2 Responses to “Data Quality Strategy”

  1. Hi Joyce

    Sounds like you’ve got it well covered, as this appears to be something of a data migration project I would probably add…

    1) Ensure there is a business process workshop on the target environment with a view to identifying potential changes of use or new pressures on the underlying data. For example are they looking to automate processes - will the legacy data hold up to this new integrity?

    2) Create a data quality rules process whereby you regularly (ie. weekly) present the DQ issues in a business context to business sponsors, subject matter experts etc. so the business takes ownership for the issues you are finding and you jointly arrive at a solution for moving forward.

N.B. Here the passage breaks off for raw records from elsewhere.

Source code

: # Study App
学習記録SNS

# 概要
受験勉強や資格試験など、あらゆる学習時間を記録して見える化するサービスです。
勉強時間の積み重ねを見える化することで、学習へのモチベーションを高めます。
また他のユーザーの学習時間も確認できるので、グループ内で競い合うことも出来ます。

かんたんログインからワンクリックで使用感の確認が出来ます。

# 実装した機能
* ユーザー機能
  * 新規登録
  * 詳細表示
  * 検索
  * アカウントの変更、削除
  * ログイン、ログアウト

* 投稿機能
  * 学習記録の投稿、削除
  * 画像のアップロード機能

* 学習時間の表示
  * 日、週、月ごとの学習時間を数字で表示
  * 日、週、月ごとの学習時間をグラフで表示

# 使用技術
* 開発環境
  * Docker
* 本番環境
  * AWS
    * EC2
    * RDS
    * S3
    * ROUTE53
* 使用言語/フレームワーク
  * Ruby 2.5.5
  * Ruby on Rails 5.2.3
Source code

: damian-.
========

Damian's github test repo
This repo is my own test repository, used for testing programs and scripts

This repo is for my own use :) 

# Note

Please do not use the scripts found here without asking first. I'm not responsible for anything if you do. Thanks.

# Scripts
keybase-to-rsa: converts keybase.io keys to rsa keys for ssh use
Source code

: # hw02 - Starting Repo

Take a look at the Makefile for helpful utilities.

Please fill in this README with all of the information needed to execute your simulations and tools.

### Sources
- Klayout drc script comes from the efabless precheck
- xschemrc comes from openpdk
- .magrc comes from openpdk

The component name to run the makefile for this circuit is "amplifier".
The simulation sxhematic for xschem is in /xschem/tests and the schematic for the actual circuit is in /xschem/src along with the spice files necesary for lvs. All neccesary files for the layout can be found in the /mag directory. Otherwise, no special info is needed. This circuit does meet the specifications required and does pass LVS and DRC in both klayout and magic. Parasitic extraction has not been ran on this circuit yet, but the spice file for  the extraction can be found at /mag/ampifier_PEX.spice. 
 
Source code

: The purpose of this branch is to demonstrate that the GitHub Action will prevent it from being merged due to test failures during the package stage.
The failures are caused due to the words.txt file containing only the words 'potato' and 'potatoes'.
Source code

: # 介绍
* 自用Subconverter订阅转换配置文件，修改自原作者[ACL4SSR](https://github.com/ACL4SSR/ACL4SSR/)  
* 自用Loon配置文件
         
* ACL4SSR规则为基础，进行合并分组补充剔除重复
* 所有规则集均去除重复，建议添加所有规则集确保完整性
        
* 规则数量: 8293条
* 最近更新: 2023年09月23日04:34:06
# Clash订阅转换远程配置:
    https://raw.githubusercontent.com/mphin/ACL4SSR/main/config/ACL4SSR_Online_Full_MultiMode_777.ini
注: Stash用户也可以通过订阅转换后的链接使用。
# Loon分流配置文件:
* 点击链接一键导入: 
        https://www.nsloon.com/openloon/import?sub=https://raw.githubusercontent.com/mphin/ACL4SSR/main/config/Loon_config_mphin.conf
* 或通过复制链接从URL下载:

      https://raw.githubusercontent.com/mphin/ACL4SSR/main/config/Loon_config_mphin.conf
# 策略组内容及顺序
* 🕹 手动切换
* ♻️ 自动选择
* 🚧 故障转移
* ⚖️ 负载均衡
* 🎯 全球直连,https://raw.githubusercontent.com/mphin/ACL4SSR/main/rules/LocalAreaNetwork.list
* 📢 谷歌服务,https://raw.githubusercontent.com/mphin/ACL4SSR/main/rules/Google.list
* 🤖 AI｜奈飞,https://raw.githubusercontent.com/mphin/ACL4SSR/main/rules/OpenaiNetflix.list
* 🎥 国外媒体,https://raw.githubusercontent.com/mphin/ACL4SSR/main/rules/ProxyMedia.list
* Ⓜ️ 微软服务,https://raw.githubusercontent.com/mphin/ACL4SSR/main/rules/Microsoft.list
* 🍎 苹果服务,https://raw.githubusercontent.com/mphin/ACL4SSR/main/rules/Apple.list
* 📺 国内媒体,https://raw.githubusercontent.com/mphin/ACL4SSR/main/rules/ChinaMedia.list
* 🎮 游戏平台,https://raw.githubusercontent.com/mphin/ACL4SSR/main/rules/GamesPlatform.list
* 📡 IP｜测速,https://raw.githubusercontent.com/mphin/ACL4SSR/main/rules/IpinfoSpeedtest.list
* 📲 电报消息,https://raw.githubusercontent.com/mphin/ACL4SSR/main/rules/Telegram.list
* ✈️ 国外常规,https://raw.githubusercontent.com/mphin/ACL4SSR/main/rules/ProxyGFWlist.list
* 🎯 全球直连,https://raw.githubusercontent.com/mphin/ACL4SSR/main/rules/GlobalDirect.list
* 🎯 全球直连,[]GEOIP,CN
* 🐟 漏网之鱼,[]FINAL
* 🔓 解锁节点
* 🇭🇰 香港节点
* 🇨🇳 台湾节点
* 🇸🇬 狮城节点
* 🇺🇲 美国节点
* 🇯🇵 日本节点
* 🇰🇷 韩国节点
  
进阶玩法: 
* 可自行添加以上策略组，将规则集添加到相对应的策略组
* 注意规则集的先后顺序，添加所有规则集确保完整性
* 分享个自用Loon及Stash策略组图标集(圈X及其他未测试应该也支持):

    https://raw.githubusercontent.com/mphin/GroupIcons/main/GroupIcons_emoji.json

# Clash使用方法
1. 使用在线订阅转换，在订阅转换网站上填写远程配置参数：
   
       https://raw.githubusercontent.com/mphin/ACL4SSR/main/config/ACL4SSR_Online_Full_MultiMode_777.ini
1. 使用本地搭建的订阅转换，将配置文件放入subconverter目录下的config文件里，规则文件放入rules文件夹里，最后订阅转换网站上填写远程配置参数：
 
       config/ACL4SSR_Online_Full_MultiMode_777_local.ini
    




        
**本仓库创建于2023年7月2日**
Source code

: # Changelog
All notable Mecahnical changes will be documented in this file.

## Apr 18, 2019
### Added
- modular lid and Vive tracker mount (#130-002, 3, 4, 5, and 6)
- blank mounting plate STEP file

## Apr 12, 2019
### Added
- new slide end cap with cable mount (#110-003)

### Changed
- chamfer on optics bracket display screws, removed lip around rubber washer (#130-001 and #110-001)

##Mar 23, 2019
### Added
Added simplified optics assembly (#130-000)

    3) Create a customer/supplier contract of quality on the suppliers data so they know what to expect of your quality control, be proactive and show them how they could deliver the same checks and balances within the supplier information chain so they NEVER send dirty data, focus on the financial benefits to them.

    4) I always take the approach that NO data is in scope unless the business can convince the project otherwise so you could build that into the cycle too.

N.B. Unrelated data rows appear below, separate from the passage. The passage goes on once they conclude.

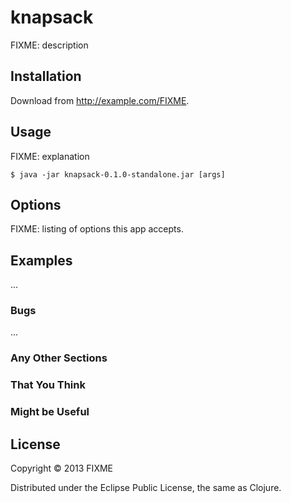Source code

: # knapsack

FIXME: description

## Installation

Download from http://example.com/FIXME.

## Usage

FIXME: explanation

    $ java -jar knapsack-0.1.0-standalone.jar [args]

## Options

FIXME: listing of options this app accepts.

## Examples

...

### Bugs

...

### Any Other Sections
### That You Think
### Might be Useful

## License

Copyright © 2013 FIXME

Distributed under the Eclipse Public License, the same as Clojure.
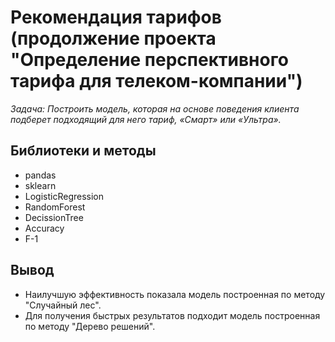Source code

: # Рекомендация тарифов (продолжение проекта "Определение перспективного тарифа для телеком-компании")

*Задача: Построить модель, которая на основе поведения клиента подберет подходящий для него тариф, «Смарт» или «Ультра».* 

## Библиотеки и методы
* pandas
* sklearn
* LogisticRegression
* RandomForest
* DecissionTree
* Accuracy
* F-1

## Вывод
* Наилучшую эффективность показала модель построенная по методу "Случайный лес".
* Для получения быстрых результатов подходит модель построенная по методу "Дерево решений".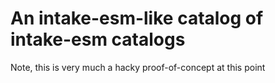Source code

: # An intake-esm-like catalog of intake-esm catalogs

Note, this is very much a hacky proof-of-concept at this point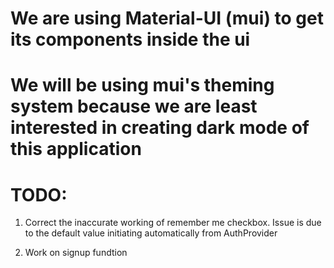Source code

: # We are using Material-UI (mui) to get its components inside the ui
# We will be using mui's theming system because we are least interested in creating dark mode of this application


# TODO:

1. Correct the inaccurate working of remember me checkbox. Issue is due to the default value initiating automatically from AuthProvider

2. Work on signup fundtion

    5) Instead of “profile the data after it is converted”, I would tighten that up somewhat. You should have a set of comprehensive data quality rules that dictate data quality levels across all phases of the project, these are not just the standard profiling checks which are way too simplistic for most data migrations. I think you will almost certainly need some data quality rules with pseudocde and delivered either via scripts or via the kind of advanced DQ processing checks that profilers can’t provide (but I know dataflux possesses). Basic profiling will provide brushstroke analytics but you need to deliver proper data quality rules procedures to fully assess migration success (in my opinion).

    6) Also forgot to add that I prefer to take a top down approach as follows……

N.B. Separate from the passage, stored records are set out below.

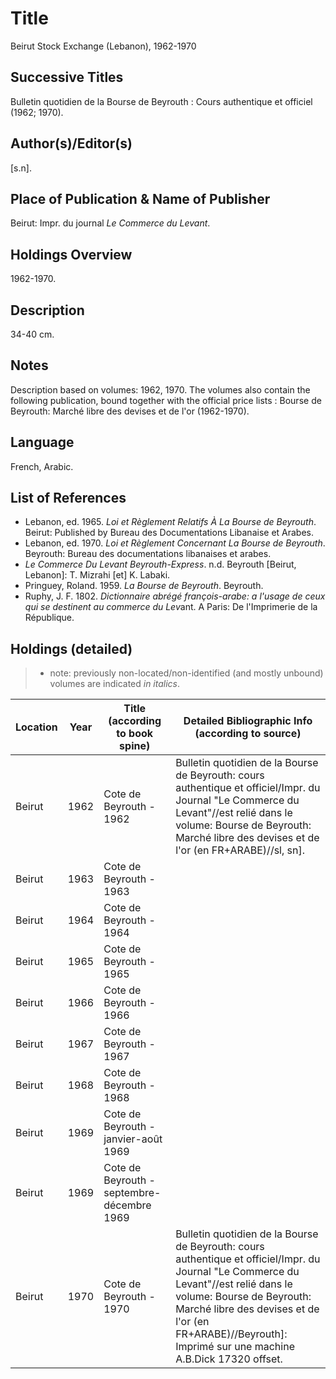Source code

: # Title

Beirut Stock Exchange (Lebanon), 1962-1970

## Successive Titles

Bulletin quotidien de la Bourse de Beyrouth : Cours authentique et officiel (1962; 1970).  

## Author(s)/Editor(s)

[s.n]. 

## Place of Publication & Name of Publisher

Beirut: Impr. du journal *Le Commerce du Levant*.

## Holdings Overview

1962-1970.

## Description

34-40 cm.

## Notes

Description based on volumes: 1962, 1970. The volumes also contain the following publication, bound together with the official price lists : Bourse de Beyrouth: Marché libre des devises et de l'or (1962-1970).

## Language

French, Arabic.

## List of References

* Lebanon, ed. 1965. *Loi et Règlement Relatifs À La Bourse de Beyrouth*. Beirut: Published by Bureau des Documentations Libanaise et Arabes.
* Lebanon, ed. 1970. *Loi et Règlement Concernant La Bourse de Beyrouth*. Beyrouth: Bureau des documentations libanaises et arabes.
* *Le Commerce Du Levant Beyrouth-Express*. n.d. Beyrouth [Beirut, Lebanon]: T. Mizrahi [et] K. Labaki.
* Pringuey, Roland. 1959. *La Bourse de Beyrouth*. Beyrouth.
* Ruphy, J. F. 1802. *Dictionnaire abrégé françois-arabe: a l'usage de ceux qui se destinent au commerce du Lev*ant. A Paris: De l'Imprimerie de la République.

## Holdings (detailed)

> * note: previously non-located/non-identified (and mostly unbound) volumes are indicated *in italics*.

| Location | Year | Title (according to book spine)            | Detailed Bibliographic Info (according to source)                                                                                                                                                                                                                               |
|----------|------|--------------------------------------------|---------------------------------------------------------------------------------------------------------------------------------------------------------------------------------------------------------------------------------------------------------------------------------|
| Beirut   | 1962 | Cote de Beyrouth - 1962                    | Bulletin quotidien de la Bourse de Beyrouth: cours authentique et officiel/Impr. du Journal "Le Commerce du Levant"//est relié dans le volume: Bourse de Beyrouth: Marché libre des devises et de l'or (en FR+ARABE)//sl, sn].                                                  |
| Beirut   | 1963 | Cote de Beyrouth - 1963                    |                                                                                                                                                                                                                                                                                 |
| Beirut   | 1964 | Cote de Beyrouth - 1964                    |                                                                                                                                                                                                                                                                                 |
| Beirut   | 1965 | Cote de Beyrouth - 1965                    |                                                                                                                                                                                                                                                                                 |
| Beirut   | 1966 | Cote de Beyrouth - 1966                    |                                                                                                                                                                                                                                                                                 |
| Beirut   | 1967 | Cote de Beyrouth - 1967                    |                                                                                                                                                                                                                                                                                 |
| Beirut   | 1968 | Cote de Beyrouth - 1968                    |                                                                                                                                                                                                                                                                                 |
| Beirut   | 1969 | Cote de Beyrouth - janvier-août 1969       |                                                                                                                                                                                                                                                                                 |
| Beirut   | 1969 | Cote de Beyrouth - septembre-décembre 1969 |                                                                                                                                                                                                                                                                                 |
| Beirut   | 1970 | Cote de Beyrouth - 1970                    | Bulletin quotidien de la Bourse de Beyrouth: cours authentique et officiel/Impr. du Journal "Le Commerce du Levant"//est relié dans le volume: Bourse de Beyrouth: Marché libre des devises et de l'or (en FR+ARABE)//Beyrouth]: Imprimé sur une machine A.B.Dick 17320 offset. |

    Business function requirements (comes out of the BP workshop mentioned earlier)

    Conceptual modelling gap analysis - ie. what are the broad conceptual entities and relationships in each environment, how do they differ, what are the gaps, how will they be resolved?

    Logical modelling gap analysis - same as conceptual but much deeper

    Physical modelling gap analysis - this is where you explore internal inconsistencies in the legacy platforms first then compare these to the target platform.

    This may seem a bit long-winded (don’t know how big your project is so may well be) but it is still advisable because if you take a bottom-up approach (very common in the DQ fraternity) you can miss some big issues that are not immediately apparent. It also gives you a great tool to carve up workload eg. Jan - you look at the “Customer” conceptual datasets, Bill - you look at the “Equipment” conceptual datasets etc., makes it a lot easier to manage.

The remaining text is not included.